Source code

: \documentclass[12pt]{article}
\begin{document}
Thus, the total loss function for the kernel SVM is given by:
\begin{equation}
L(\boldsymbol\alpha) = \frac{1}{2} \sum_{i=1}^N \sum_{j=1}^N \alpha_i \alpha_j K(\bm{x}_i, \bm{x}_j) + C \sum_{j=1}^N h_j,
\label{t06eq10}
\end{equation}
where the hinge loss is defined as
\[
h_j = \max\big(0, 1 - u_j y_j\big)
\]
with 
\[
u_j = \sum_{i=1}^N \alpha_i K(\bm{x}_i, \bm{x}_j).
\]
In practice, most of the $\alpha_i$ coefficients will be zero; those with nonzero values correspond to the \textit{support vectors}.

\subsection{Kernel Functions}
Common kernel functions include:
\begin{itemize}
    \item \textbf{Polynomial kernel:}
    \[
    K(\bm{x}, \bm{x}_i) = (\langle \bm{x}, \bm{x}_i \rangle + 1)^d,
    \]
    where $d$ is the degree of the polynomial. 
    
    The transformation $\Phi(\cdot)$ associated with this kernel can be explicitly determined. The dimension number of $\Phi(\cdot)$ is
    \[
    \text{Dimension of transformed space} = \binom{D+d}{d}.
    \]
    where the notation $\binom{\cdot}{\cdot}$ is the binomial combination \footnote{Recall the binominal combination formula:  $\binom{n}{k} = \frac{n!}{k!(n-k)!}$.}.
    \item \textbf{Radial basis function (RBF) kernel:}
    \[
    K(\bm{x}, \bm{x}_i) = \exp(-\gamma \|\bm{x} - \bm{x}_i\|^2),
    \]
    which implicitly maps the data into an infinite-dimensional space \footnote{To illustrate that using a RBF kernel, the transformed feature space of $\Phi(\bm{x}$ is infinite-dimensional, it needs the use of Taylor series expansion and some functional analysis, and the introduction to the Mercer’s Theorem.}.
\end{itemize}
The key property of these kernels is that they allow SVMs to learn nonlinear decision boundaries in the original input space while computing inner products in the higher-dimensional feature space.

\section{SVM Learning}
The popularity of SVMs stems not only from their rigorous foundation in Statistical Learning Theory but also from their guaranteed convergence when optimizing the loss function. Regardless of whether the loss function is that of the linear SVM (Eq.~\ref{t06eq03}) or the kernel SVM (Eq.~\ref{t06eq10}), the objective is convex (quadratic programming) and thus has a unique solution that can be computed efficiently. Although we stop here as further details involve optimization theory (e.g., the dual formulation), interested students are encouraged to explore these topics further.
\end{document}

◆ ASSIGNMENT:
From the records, copy out each line that includes the string "where".

◆ REPLY:
where the hinge loss is defined as
    where $d$ is the degree of the polynomial. 
    where the notation $\binom{\cdot}{\cdot}$ is the binomial combination \footnote{Recall the binominal combination formula:  $\binom{n}{k} = \frac{n!}{k!(n-k)!}$.}.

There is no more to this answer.